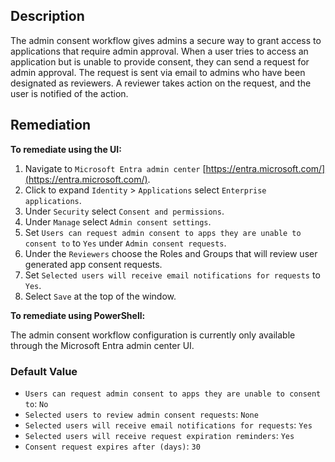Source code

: ## Description

The admin consent workflow gives admins a secure way to grant access to applications that require admin approval. When a user tries to access an application but is unable to provide consent, they can send a request for admin approval. The request is sent via email to admins who have been designated as reviewers. A reviewer takes action on the request, and the user is notified of the action.

## Remediation

**To remediate using the UI:**

1. Navigate to `Microsoft Entra admin center` [https://entra.microsoft.com/](https://entra.microsoft.com/).
2. Click to expand `Identity` > `Applications` select `Enterprise applications`.
3. Under `Security` select `Consent and permissions`.
4. Under `Manage` select `Admin consent settings`.
5. Set `Users can request admin consent to apps they are unable to consent to` to `Yes` under `Admin consent requests`.
6. Under the `Reviewers` choose the Roles and Groups that will review user generated app consent requests.
7. Set `Selected users will receive email notifications for requests` to `Yes`.
8. Select `Save` at the top of the window.

**To remediate using PowerShell:**

The admin consent workflow configuration is currently only available through the Microsoft Entra admin center UI.

### Default Value

- `Users can request admin consent to apps they are unable to consent to`: `No`
- `Selected users to review admin consent requests`: `None`
- `Selected users will receive email notifications for requests`: `Yes`
- `Selected users will receive request expiration reminders`: `Yes`
- `Consent request expires after (days)`: `30`
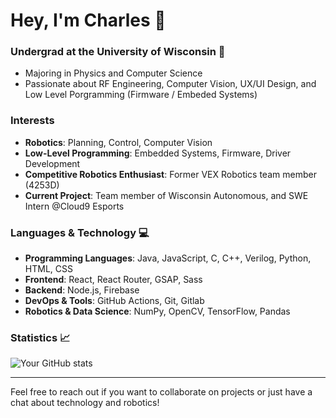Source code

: # Hey, I'm Charles 👋

### Undergrad at the University of Wisconsin 🦡
- Majoring in Physics and Computer Science
- Passionate about RF Engineering, Computer Vision, UX/UI Design, and Low Level Porgramming (Firmware / Embeded Systems)

### Interests
- **Robotics**: Planning, Control, Computer Vision
- **Low-Level Programming**: Embedded Systems, Firmware, Driver Development
- **Competitive Robotics Enthusiast**: Former VEX Robotics team member (4253D)
- **Current Project**: Team member of Wisconsin Autonomous, and SWE Intern @Cloud9 Esports

### Languages & Technology 💻
- **Programming Languages**: Java, JavaScript, C, C++, Verilog, Python, HTML, CSS
- **Frontend**: React, React Router, GSAP, Sass
- **Backend**: Node.js, Firebase
- **DevOps & Tools**: GitHub Actions, Git, Gitlab
- **Robotics & Data Science**: NumPy,  OpenCV, TensorFlow, Pandas

### Statistics 📈
![Your GitHub stats](https://github-readme-stats.vercel.app/api?username=clo34&show_icons=true&theme=radical)

---

Feel free to reach out if you want to collaborate on projects or just have a chat about technology and robotics!
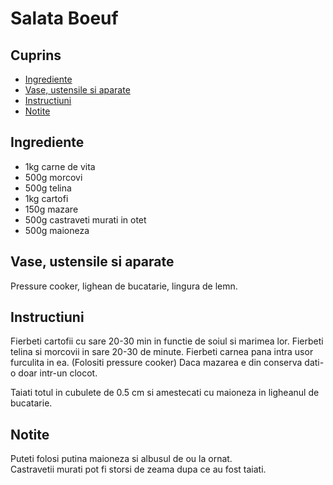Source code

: <!-- omit in toc -->
# Salata Boeuf

<!-- omit in toc -->
## Cuprins

- [Ingrediente](#ingrediente)
- [Vase, ustensile si aparate](#vase-ustensile-si-aparate)
- [Instructiuni](#instructiuni)
- [Notite](#notite)

## Ingrediente

- 1kg carne de vita
- 500g morcovi
- 500g telina
- 1kg cartofi
- 150g mazare
- 500g castraveti murati in otet
- 500g maioneza

## Vase, ustensile si aparate

Pressure cooker, lighean de bucatarie, lingura de lemn.

## Instructiuni

Fierbeti cartofii cu sare 20-30 min in functie de soiul si marimea lor.
Fierbeti telina si morcovii in sare 20-30 de minute.
Fierbeti carnea pana intra usor furculita in ea. (Folositi pressure cooker)
Daca mazarea e din conserva dati-o doar intr-un clocot.

Taiati totul in cubulete de 0.5 cm si amestecati cu maioneza in ligheanul de bucatarie.

## Notite

Puteti folosi putina maioneza si albusul de ou la ornat.  
Castravetii murati pot fi storsi de zeama dupa ce au fost taiati.

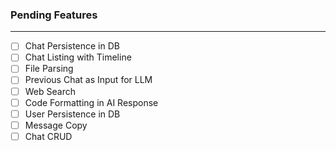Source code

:### Pending Features
---
- [ ] Chat Persistence in DB
- [ ] Chat Listing with Timeline
- [ ] File Parsing
- [ ] Previous Chat as Input for LLM
- [ ] Web Search
- [ ] Code Formatting in AI Response
- [ ] User Persistence in DB
- [ ] Message Copy
- [ ] Chat CRUD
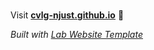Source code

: 
#

Visit **[cvlg-njust.github.io](https://cvlg-njust.github.io/)** 🚀

_Built with [Lab Website Template](https://greene-lab.gitbook.io/lab-website-template-docs)_
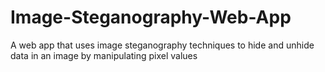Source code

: # Image-Steganography-Web-App
A web app that uses image steganography techniques to hide and unhide data in an image by manipulating pixel values
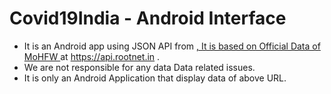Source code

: # Covid19India - Android Interface

* It is an Android app using JSON API from <a href="https://api.rootnet.in/covid19-in/stats/latest">, It is based on Official Data of MoHFW </a> at https://api.rootnet.in .
* We are not responsible for any data Data related issues.
* It is only an Android Application that display data of above URL.

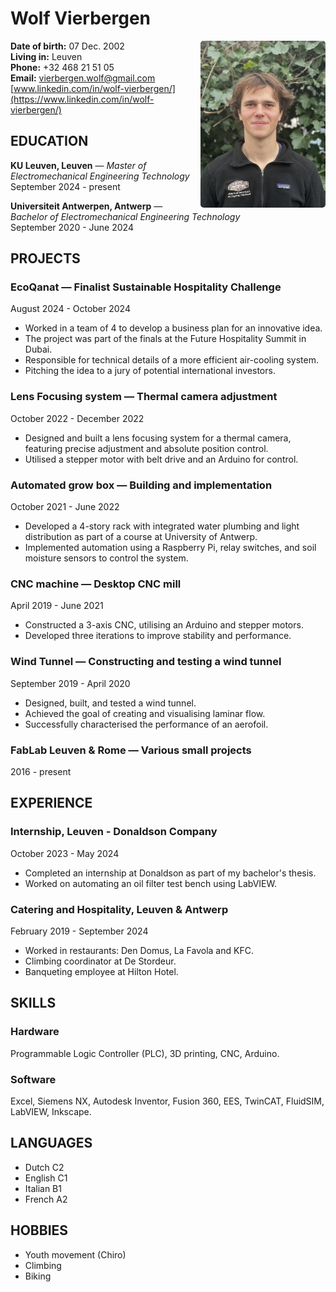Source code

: # Wolf Vierbergen

<img src="profiel_foto.jpg" alt="Profile Photo" style="float: right; width: 200px; border-radius: 5px;">


**Date of birth:** 07 Dec. 2002  
**Living in:** Leuven  
**Phone:** +32 468 21 51 05  
**Email:** vierbergen.wolf@gmail.com \
[www.linkedin.com/in/wolf-vierbergen/](https://www.linkedin.com/in/wolf-vierbergen/)

## EDUCATION

**KU Leuven, Leuven** — *Master of Electromechanical Engineering Technology*  
September 2024 - present

**Universiteit Antwerpen, Antwerp** — *Bachelor of Electromechanical Engineering Technology*  
September 2020 - June 2024

## PROJECTS

### EcoQanat — Finalist Sustainable Hospitality Challenge
August 2024 - October 2024
- Worked in a team of 4 to develop a business plan for an innovative idea.
- The project was part of the finals at the Future Hospitality Summit in Dubai.
- Responsible for technical details of a more efficient air-cooling system.
- Pitching the idea to a jury of potential international investors.

### Lens Focusing system — Thermal camera adjustment
October 2022 - December 2022
- Designed and built a lens focusing system for a thermal camera, featuring precise adjustment and absolute position control.
- Utilised a stepper motor with belt drive and an Arduino for control.

### Automated grow box — Building and implementation
October 2021 - June 2022
- Developed a 4-story rack with integrated water plumbing and light distribution as part of a course at University of Antwerp.
- Implemented automation using a Raspberry Pi, relay switches, and soil moisture sensors to control the system.

### CNC machine — Desktop CNC mill
April 2019 - June 2021
- Constructed a 3-axis CNC, utilising an Arduino and stepper motors.
- Developed three iterations to improve stability and performance.

### Wind Tunnel — Constructing and testing a wind tunnel
September 2019 - April 2020
- Designed, built, and tested a wind tunnel.
- Achieved the goal of creating and visualising laminar flow.
- Successfully characterised the performance of an aerofoil.

### FabLab Leuven & Rome — Various small projects
2016 - present

## EXPERIENCE

### Internship, Leuven - Donaldson Company
October 2023 - May 2024
- Completed an internship at Donaldson as part of my bachelor's thesis.
- Worked on automating an oil filter test bench using LabVIEW.

### Catering and Hospitality, Leuven & Antwerp
February 2019 - September 2024
- Worked in restaurants: Den Domus, La Favola and KFC.
- Climbing coordinator at De Stordeur.
- Banqueting employee at Hilton Hotel.

## SKILLS

### Hardware
Programmable Logic Controller (PLC), 3D printing, CNC, Arduino.

### Software
Excel, Siemens NX, Autodesk Inventor, Fusion 360, EES, TwinCAT, FluidSIM, LabVIEW, Inkscape.

## LANGUAGES
- Dutch C2
- English C1
- Italian B1
- French A2

## HOBBIES
- Youth movement (Chiro)
- Climbing
- Biking
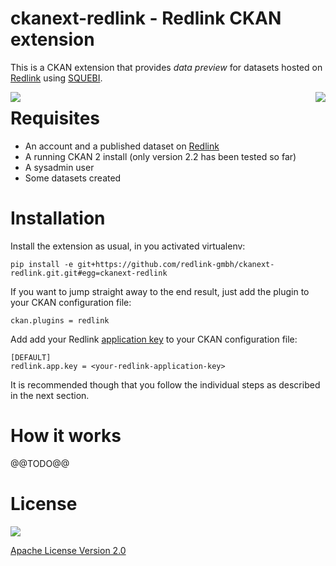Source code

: ckanext-redlink - Redlink CKAN extension
===========================================================================

This is a CKAN extension that provides *data preview* for datasets hosted on
[Redlink](http://redlink.co) using [SQUEBI](https://github.com/tkurz/squebi).

<a href="http://redlink.co"><img style="float: right" src="http://redlink-gmbh.github.io/ckanext-redlink/images/logo-300x81.png" /></a>

<a href="http://ckan.org"><img style="float: left" src="http://redlink-gmbh.github.io/ckanext-redlink/images/ckan-logo-s.png" /></a>

Requisites
==========

* An account and a published dataset on [Redlink](https://my.redlink.io/)
* A running CKAN 2 install (only version 2.2 has been tested so far)
* A sysadmin user
* Some datasets created


Installation
============

Install the extension as usual, in you activated virtualenv:

    pip install -e git+https://github.com/redlink-gmbh/ckanext-redlink.git.git#egg=ckanext-redlink

If you want to jump straight away to the end result, just add the plugin to
your CKAN configuration file:

    ckan.plugins = redlink

Add add your Redlink [application key](http://dev.redlink.io/faq#get-key) to your CKAN configuration
file:

    [DEFAULT]
    redlink.app.key = <your-redlink-application-key>

It is recommended though that you follow the individual steps as described in
the next section.

How it works
============

@@TODO@@

License
=======

<a href="http://opensource.org/licenses/Apache-2.0"><img style="float: center" src="http://redlink-gmbh.github.io/ckanext-redlink/images/OSI-Approved-License-100x137.png" /></a>


[Apache License Version 2.0](LICENSE.txt)
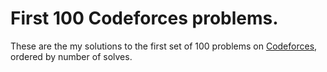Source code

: # First 100 Codeforces problems.

These are the my solutions to the first set of 100 problems on [Codeforces](https://codeforces.com/), ordered by number of solves.
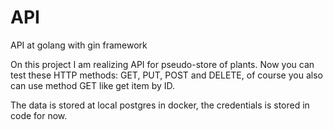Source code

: # API
API at golang with gin framework

On this project I am realizing API for pseudo-store of plants.
Now you can test these HTTP methods: GET, PUT, POST and DELETE,
of course you also can use method GET like get item by ID.

The data is stored at local postgres in docker, the credentials is stored in code
for now.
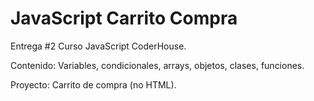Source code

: # JavaScript Carrito Compra

Entrega #2 Curso JavaScript CoderHouse.

Contenido: Variables, condicionales, arrays, objetos, clases, funciones.
 
Proyecto: Carrito de compra (no HTML).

# [WHAT IS BEING ASKED]
What you give back must be the stretch above, starting at the line with "- Pitching the" and ending at the line with "October 2022 - December 2022", copied exactly.

# [RESULT]
- Pitching the idea to a jury of potential international investors.

### Lens Focusing system — Thermal camera adjustment
October 2022 - December 2022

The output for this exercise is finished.